**TASK STATEMENT**: Without changing anything, transcribe all of the entries.

**INFORMATION SUPPLIED**:
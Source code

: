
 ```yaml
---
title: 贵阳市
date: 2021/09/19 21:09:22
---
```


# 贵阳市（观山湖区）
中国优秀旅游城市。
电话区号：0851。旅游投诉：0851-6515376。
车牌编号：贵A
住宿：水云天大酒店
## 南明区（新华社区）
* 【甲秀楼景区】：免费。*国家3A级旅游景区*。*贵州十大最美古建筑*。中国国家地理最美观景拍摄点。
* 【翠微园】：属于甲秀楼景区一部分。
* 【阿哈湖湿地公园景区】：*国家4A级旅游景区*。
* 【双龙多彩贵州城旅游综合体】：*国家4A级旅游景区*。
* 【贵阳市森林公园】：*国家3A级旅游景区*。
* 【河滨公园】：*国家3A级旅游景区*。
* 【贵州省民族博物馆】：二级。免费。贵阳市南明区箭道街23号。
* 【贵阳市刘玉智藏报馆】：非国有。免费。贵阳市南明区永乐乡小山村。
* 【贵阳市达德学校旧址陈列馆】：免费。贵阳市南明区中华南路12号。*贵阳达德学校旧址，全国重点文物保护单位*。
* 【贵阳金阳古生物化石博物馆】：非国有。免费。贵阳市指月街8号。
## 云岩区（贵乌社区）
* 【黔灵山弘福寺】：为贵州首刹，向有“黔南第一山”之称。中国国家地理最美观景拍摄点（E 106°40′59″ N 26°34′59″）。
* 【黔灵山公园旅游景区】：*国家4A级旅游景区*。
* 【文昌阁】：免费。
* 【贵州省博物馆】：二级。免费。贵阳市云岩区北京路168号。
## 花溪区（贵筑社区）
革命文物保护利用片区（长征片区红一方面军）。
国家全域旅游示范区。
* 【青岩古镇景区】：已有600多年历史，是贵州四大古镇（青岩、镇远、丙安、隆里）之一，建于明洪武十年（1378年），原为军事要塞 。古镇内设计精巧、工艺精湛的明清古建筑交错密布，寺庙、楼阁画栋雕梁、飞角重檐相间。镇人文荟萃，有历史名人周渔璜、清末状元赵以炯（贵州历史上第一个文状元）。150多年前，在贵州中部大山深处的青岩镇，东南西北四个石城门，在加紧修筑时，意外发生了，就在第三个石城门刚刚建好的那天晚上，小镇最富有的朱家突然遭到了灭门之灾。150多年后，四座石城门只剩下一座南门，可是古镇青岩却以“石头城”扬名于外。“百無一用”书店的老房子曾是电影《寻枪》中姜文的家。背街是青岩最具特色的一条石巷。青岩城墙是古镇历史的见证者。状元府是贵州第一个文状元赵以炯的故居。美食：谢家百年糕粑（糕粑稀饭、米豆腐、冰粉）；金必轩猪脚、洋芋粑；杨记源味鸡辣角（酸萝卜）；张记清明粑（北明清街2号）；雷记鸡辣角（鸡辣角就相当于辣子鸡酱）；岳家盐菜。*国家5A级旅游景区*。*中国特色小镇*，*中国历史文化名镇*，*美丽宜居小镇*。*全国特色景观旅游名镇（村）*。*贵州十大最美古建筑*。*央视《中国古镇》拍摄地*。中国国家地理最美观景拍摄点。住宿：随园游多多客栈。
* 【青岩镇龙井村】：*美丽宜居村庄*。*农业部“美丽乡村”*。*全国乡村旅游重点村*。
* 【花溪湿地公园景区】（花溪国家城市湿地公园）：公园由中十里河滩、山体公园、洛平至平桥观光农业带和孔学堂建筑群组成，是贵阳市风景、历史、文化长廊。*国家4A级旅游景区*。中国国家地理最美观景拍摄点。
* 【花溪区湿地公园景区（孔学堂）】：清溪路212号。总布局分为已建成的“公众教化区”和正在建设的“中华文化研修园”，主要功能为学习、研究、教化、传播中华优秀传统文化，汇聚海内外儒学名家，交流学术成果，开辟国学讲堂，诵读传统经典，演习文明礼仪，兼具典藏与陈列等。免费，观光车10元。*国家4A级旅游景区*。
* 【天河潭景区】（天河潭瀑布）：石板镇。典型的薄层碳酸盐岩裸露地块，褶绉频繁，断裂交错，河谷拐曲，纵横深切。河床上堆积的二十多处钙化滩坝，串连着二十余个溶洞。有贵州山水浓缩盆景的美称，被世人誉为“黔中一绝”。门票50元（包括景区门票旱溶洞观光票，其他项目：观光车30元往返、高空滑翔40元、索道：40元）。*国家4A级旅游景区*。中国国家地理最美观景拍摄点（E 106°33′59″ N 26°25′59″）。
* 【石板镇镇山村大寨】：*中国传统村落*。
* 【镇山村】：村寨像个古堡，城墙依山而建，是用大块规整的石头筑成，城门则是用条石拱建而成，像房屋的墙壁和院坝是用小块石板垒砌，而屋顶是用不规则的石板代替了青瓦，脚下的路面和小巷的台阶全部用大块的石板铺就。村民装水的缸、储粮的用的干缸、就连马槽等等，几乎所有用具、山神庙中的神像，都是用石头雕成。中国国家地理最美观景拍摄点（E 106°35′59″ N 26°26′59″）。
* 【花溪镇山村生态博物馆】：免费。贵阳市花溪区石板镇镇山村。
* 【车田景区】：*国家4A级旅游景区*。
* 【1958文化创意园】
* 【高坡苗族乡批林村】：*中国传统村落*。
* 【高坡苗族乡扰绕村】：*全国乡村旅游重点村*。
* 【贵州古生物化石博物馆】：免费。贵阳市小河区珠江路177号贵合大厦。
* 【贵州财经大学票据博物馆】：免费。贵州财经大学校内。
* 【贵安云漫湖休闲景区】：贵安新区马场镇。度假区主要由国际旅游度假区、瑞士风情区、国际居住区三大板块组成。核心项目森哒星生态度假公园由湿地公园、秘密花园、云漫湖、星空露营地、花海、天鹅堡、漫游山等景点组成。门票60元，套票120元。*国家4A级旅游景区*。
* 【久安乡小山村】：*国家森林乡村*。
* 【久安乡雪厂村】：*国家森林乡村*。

**EXERCISE SOLUTION**:
Source code

:
 ```yaml
---
title: 贵阳市
date: 2021/09/19 21:09:22
---
```


# 贵阳市（观山湖区）
中国优秀旅游城市。
电话区号：0851。旅游投诉：0851-6515376。
车牌编号：贵A
住宿：水云天大酒店
## 南明区（新华社区）
* 【甲秀楼景区】：免费。*国家3A级旅游景区*。*贵州十大最美古建筑*。中国国家地理最美观景拍摄点。
* 【翠微园】：属于甲秀楼景区一部分。
* 【阿哈湖湿地公园景区】：*国家4A级旅游景区*。
* 【双龙多彩贵州城旅游综合体】：*国家4A级旅游景区*。
* 【贵阳市森林公园】：*国家3A级旅游景区*。
* 【河滨公园】：*国家3A级旅游景区*。
* 【贵州省民族博物馆】：二级。免费。贵阳市南明区箭道街23号。
* 【贵阳市刘玉智藏报馆】：非国有。免费。贵阳市南明区永乐乡小山村。
* 【贵阳市达德学校旧址陈列馆】：免费。贵阳市南明区中华南路12号。*贵阳达德学校旧址，全国重点文物保护单位*。
* 【贵阳金阳古生物化石博物馆】：非国有。免费。贵阳市指月街8号。
## 云岩区（贵乌社区）
* 【黔灵山弘福寺】：为贵州首刹，向有“黔南第一山”之称。中国国家地理最美观景拍摄点（E 106°40′59″ N 26°34′59″）。
* 【黔灵山公园旅游景区】：*国家4A级旅游景区*。
* 【文昌阁】：免费。
* 【贵州省博物馆】：二级。免费。贵阳市云岩区北京路168号。
## 花溪区（贵筑社区）
革命文物保护利用片区（长征片区红一方面军）。
国家全域旅游示范区。
* 【青岩古镇景区】：已有600多年历史，是贵州四大古镇（青岩、镇远、丙安、隆里）之一，建于明洪武十年（1378年），原为军事要塞 。古镇内设计精巧、工艺精湛的明清古建筑交错密布，寺庙、楼阁画栋雕梁、飞角重檐相间。镇人文荟萃，有历史名人周渔璜、清末状元赵以炯（贵州历史上第一个文状元）。150多年前，在贵州中部大山深处的青岩镇，东南西北四个石城门，在加紧修筑时，意外发生了，就在第三个石城门刚刚建好的那天晚上，小镇最富有的朱家突然遭到了灭门之灾。150多年后，四座石城门只剩下一座南门，可是古镇青岩却以“石头城”扬名于外。“百無一用”书店的老房子曾是电影《寻枪》中姜文的家。背街是青岩最具特色的一条石巷。青岩城墙是古镇历史的见证者。状元府是贵州第一个文状元赵以炯的故居。美食：谢家百年糕粑（糕粑稀饭、米豆腐、冰粉）；金必轩猪脚、洋芋粑；杨记源味鸡辣角（酸萝卜）；张记清明粑（北明清街2号）；雷记鸡辣角（鸡辣角就相当于辣子鸡酱）；岳家盐菜。*国家5A级旅游景区*。*中国特色小镇*，*中国历史文化名镇*，*美丽宜居小镇*。*全国特色景观旅游名镇（村）*。*贵州十大最美古建筑*。*央视《中国古镇》拍摄地*。中国国家地理最美观景拍摄点。住宿：随园游多多客栈。
* 【青岩镇龙井村】：*美丽宜居村庄*。*农业部“美丽乡村”*。*全国乡村旅游重点村*。
* 【花溪湿地公园景区】（花溪国家城市湿地公园）：公园由中十里河滩、山体公园、洛平至平桥观光农业带和孔学堂建筑群组成，是贵阳市风景、历史、文化长廊。*国家4A级旅游景区*。中国国家地理最美观景拍摄点。
* 【花溪区湿地公园景区（孔学堂）】：清溪路212号。总布局分为已建成的“公众教化区”和正在建设的“中华文化研修园”，主要功能为学习、研究、教化、传播中华优秀传统文化，汇聚海内外儒学名家，交流学术成果，开辟国学讲堂，诵读传统经典，演习文明礼仪，兼具典藏与陈列等。免费，观光车10元。*国家4A级旅游景区*。
* 【天河潭景区】（天河潭瀑布）：石板镇。典型的薄层碳酸盐岩裸露地块，褶绉频繁，断裂交错，河谷拐曲，纵横深切。河床上堆积的二十多处钙化滩坝，串连着二十余个溶洞。有贵州山水浓缩盆景的美称，被世人誉为“黔中一绝”。门票50元（包括景区门票旱溶洞观光票，其他项目：观光车30元往返、高空滑翔40元、索道：40元）。*国家4A级旅游景区*。中国国家地理最美观景拍摄点（E 106°33′59″ N 26°25′59″）。
* 【石板镇镇山村大寨】：*中国传统村落*。
* 【镇山村】：村寨像个古堡，城墙依山而建，是用大块规整的石头筑成，城门则是用条石拱建而成，像房屋的墙壁和院坝是用小块石板垒砌，而屋顶是用不规则的石板代替了青瓦，脚下的路面和小巷的台阶全部用大块的石板铺就。村民装水的缸、储粮的用的干缸、就连马槽等等，几乎所有用具、山神庙中的神像，都是用石头雕成。中国国家地理最美观景拍摄点（E 106°35′59″ N 26°26′59″）。
* 【花溪镇山村生态博物馆】：免费。贵阳市花溪区石板镇镇山村。
* 【车田景区】：*国家4A级旅游景区*。
* 【1958文化创意园】
* 【高坡苗族乡批林村】：*中国传统村落*。
* 【高坡苗族乡扰绕村】：*全国乡村旅游重点村*。
* 【贵州古生物化石博物馆】：免费。贵阳市小河区珠江路177号贵合大厦。
* 【贵州财经大学票据博物馆】：免费。贵州财经大学校内。
* 【贵安云漫湖休闲景区】：贵安新区马场镇。度假区主要由国际旅游度假区、瑞士风情区、国际居住区三大板块组成。核心项目森哒星生态度假公园由湿地公园、秘密花园、云漫湖、星空露营地、花海、天鹅堡、漫游山等景点组成。门票60元，套票120元。*国家4A级旅游景区*。
* 【久安乡小山村】：*国家森林乡村*。
* 【久安乡雪厂村】：*国家森林乡村*。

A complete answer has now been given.